A lesser poet than Homer, Theo Dorgan, voiced a universal truth. He was asked about his favourite song. ‘Any song that starts with Well, I woke up this morning…he replied. Is waking up not an epic achievement in its own right? We travel alone for hours in the realm of dreams and darkness . Sometimes we experience joy and laughter. Sometimes we meet our parents or long lost friends. Sometimes we travel to places of terror or absurdity. Then we return, with the gradual light of dawn, like Ulysses returning to his Ithaca, after long wanderings and adventures in strange places. No wonder the Australian Aborigines talk about their time of myth and unimaginable antiquity as The Dreamtime.
A myth takes hold of people and conditions their thinking. The Australians and New Zealanders cling to the story of Gallipoli. It shapes their view of themselves. They find a kind of victory in a bloody defeat. We are entering a decade of commemoration of the violent events that shaped the century. If there is talk of victory and glory, think of that old Skerries man standing at his door.

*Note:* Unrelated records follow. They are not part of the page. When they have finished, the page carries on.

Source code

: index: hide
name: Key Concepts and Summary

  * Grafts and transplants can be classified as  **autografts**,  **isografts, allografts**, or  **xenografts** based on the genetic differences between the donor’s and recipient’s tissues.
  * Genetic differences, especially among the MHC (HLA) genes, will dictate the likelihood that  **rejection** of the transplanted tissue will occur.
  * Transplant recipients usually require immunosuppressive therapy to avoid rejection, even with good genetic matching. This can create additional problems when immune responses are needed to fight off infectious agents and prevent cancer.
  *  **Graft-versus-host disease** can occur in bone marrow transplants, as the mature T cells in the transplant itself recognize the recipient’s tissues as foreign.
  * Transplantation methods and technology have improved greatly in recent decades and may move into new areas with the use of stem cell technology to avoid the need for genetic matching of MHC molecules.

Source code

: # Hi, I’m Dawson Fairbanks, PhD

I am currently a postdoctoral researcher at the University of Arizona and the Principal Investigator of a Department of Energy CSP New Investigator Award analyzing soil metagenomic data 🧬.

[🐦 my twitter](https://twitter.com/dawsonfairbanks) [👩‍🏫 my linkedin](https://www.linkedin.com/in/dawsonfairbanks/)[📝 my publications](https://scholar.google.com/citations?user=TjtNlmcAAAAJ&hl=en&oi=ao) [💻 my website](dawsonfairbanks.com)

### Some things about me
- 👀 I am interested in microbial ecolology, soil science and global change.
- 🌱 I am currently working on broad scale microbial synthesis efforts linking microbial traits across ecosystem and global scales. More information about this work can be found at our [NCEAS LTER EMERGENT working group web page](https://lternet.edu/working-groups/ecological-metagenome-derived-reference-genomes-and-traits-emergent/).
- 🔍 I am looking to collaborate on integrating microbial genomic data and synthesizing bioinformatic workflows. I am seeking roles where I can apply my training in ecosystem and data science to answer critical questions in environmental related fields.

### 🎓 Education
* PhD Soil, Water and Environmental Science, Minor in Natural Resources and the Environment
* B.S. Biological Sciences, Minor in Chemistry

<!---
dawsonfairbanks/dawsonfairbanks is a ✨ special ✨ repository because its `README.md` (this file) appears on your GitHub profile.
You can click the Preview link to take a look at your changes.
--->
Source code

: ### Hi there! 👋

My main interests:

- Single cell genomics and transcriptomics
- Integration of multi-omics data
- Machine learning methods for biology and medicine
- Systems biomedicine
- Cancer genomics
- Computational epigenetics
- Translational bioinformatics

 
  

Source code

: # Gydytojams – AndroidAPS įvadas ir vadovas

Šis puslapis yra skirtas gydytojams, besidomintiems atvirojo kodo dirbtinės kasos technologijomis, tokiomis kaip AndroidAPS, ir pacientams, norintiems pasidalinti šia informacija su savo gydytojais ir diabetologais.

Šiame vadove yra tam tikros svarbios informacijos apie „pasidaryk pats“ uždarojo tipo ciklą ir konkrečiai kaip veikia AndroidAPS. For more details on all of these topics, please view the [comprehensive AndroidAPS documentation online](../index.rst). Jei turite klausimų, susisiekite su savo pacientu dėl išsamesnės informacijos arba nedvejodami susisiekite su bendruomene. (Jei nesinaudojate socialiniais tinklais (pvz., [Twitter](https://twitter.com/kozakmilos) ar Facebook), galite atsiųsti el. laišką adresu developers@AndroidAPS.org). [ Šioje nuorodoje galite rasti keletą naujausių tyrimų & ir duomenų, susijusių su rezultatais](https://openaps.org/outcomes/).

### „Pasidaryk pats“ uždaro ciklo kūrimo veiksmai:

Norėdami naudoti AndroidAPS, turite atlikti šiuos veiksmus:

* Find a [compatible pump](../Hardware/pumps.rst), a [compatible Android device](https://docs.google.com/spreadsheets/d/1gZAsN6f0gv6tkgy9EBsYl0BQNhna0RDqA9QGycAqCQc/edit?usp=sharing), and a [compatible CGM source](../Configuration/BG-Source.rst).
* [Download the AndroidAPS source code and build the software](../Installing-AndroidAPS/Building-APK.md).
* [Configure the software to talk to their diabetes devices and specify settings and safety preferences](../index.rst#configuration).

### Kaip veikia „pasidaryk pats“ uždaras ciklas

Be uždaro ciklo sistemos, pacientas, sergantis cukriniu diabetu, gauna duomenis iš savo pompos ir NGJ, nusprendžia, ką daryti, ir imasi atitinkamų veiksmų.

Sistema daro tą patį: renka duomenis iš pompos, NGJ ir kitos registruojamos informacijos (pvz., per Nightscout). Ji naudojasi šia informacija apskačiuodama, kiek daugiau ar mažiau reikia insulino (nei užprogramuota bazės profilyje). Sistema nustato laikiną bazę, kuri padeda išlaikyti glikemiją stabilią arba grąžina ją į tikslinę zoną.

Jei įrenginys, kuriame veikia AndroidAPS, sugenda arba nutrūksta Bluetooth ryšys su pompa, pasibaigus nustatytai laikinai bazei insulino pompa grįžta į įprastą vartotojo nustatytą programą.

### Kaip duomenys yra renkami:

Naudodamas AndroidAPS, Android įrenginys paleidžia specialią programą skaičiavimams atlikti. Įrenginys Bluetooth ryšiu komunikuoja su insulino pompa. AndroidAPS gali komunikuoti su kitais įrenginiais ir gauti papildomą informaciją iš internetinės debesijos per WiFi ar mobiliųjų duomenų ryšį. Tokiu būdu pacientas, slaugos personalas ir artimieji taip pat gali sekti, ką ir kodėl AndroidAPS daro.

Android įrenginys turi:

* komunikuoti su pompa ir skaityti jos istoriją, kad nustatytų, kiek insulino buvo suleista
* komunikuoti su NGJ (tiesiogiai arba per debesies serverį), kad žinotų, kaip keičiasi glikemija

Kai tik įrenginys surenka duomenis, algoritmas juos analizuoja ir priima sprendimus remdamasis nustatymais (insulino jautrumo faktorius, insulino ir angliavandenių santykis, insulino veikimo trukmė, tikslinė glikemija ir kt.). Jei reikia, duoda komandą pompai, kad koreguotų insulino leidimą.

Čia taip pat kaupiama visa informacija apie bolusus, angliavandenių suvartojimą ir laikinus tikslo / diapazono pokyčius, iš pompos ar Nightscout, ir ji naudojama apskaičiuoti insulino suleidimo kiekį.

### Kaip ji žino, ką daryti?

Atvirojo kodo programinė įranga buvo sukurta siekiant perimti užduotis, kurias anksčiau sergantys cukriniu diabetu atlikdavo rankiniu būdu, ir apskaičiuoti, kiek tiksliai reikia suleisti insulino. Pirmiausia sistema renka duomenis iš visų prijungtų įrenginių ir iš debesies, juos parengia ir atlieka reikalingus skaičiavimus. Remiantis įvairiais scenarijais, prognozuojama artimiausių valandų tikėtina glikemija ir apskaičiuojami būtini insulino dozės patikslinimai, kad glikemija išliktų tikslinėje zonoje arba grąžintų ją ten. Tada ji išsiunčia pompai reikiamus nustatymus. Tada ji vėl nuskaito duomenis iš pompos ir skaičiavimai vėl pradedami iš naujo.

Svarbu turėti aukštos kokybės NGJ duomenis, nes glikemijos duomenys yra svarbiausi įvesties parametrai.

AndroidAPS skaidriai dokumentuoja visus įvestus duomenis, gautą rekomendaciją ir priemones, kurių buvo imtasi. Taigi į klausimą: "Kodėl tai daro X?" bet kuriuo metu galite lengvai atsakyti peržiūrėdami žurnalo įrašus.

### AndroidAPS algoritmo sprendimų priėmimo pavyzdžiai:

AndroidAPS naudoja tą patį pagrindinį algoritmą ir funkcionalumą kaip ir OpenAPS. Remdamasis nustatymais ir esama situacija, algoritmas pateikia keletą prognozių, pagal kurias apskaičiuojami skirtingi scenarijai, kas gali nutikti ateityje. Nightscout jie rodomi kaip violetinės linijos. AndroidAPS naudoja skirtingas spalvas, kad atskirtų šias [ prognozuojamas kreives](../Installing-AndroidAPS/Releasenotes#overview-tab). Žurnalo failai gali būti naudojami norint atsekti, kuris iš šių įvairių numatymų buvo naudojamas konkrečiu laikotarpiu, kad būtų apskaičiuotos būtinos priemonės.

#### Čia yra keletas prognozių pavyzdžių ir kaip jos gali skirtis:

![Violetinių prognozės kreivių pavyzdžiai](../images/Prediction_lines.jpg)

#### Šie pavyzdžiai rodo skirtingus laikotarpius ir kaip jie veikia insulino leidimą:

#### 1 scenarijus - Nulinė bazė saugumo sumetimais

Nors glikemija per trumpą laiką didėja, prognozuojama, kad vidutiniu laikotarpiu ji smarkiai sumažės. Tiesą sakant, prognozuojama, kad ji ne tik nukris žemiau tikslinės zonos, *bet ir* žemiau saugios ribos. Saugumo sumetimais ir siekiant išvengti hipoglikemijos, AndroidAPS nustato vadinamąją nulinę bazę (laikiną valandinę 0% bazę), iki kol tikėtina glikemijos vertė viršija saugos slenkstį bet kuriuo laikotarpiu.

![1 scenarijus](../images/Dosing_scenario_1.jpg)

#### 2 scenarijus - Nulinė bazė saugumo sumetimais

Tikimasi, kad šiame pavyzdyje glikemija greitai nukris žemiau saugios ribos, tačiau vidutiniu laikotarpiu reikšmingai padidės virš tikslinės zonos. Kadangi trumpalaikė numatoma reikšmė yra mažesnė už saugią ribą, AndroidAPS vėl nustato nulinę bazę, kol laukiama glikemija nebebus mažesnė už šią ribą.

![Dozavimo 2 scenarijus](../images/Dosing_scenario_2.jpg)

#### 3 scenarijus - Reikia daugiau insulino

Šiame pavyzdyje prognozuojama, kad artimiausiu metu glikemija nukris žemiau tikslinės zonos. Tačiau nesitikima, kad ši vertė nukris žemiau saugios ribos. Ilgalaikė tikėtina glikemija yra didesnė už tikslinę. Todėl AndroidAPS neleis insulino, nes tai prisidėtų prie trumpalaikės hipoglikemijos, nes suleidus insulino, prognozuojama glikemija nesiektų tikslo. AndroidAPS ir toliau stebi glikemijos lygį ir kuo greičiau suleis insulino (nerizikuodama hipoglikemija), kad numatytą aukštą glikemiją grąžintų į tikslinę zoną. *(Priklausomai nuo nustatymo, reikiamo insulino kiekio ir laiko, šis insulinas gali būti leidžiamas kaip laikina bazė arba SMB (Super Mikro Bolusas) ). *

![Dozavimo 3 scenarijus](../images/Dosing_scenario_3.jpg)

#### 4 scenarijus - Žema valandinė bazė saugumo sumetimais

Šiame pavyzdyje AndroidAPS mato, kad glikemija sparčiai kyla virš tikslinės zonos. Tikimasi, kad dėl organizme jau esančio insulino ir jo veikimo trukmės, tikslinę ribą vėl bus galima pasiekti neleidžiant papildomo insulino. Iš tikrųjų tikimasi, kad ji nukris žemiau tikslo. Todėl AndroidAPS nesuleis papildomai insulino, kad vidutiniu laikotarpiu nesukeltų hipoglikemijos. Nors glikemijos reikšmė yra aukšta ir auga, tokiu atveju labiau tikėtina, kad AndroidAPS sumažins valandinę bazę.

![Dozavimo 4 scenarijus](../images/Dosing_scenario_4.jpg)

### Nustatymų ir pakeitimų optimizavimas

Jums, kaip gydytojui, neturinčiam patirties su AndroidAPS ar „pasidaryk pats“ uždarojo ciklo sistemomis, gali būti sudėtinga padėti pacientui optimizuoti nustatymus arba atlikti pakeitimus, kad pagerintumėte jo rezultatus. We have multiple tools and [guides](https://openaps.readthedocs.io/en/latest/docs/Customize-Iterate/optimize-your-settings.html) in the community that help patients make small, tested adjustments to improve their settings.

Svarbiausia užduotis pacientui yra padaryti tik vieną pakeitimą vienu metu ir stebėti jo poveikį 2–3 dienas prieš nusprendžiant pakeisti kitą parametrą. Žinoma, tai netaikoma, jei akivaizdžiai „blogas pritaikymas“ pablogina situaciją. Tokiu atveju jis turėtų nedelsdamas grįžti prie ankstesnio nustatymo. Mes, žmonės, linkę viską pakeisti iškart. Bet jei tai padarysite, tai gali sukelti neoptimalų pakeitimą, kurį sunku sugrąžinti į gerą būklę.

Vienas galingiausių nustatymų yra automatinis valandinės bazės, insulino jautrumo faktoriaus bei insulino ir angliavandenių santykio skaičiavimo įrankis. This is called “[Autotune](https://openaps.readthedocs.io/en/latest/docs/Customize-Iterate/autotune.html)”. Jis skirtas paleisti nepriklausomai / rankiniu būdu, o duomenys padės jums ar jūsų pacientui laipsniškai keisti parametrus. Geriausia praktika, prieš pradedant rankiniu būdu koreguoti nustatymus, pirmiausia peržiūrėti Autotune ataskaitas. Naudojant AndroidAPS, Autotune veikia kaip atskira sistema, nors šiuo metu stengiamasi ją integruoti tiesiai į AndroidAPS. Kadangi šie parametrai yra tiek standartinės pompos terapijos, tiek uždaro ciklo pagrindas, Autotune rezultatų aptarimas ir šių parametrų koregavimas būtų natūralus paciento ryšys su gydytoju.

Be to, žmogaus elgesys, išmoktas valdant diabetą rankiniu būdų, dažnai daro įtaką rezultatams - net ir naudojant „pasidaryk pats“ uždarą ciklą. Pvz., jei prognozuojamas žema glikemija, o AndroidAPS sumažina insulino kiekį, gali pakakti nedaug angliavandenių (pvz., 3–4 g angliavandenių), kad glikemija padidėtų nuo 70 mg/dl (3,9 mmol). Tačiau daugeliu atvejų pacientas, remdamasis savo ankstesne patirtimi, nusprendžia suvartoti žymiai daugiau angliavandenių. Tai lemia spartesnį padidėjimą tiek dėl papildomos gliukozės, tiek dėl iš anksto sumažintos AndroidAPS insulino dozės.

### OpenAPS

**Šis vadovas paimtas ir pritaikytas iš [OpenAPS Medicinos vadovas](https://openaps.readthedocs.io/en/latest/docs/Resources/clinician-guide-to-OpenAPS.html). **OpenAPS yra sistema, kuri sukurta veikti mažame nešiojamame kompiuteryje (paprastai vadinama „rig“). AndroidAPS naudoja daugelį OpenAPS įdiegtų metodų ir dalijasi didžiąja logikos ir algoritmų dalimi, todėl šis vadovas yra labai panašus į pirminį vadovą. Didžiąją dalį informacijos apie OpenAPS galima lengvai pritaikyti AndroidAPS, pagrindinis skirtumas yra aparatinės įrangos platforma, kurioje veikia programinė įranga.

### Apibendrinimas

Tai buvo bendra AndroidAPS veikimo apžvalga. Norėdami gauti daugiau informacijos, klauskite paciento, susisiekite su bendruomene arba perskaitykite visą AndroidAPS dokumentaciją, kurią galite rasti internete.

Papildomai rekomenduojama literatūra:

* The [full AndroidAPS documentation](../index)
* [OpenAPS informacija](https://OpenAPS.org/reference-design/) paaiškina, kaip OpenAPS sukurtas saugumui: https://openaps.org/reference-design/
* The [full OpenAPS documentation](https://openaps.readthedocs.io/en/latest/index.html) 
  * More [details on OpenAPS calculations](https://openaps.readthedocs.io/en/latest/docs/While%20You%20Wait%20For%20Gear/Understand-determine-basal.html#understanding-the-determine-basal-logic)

The equinoctial Sun rises, for me, over Shennick Island to the east.The mid-winter Sun manages to heave itself over the south-eastern horizon, near Lambay. I watch it beginning its return journey, as the world tilts again towards the light, an inch every day. It is no wonder that the ancients saw it as a god. No wonder that the consummate artist, Turner, declared the Sun to be God. On a dark, damp, November morning, it does no harm to think of the goddess, Rosy-fingered Eos, opening the gates of heaven over Saint Patrick’s Island, away to the north -east, after a few fleeting hours of luminous darkness. In the meantime, while I wait for summer and pre-dawn birdsong through open windows, I’m glad that I woke woke up this morning.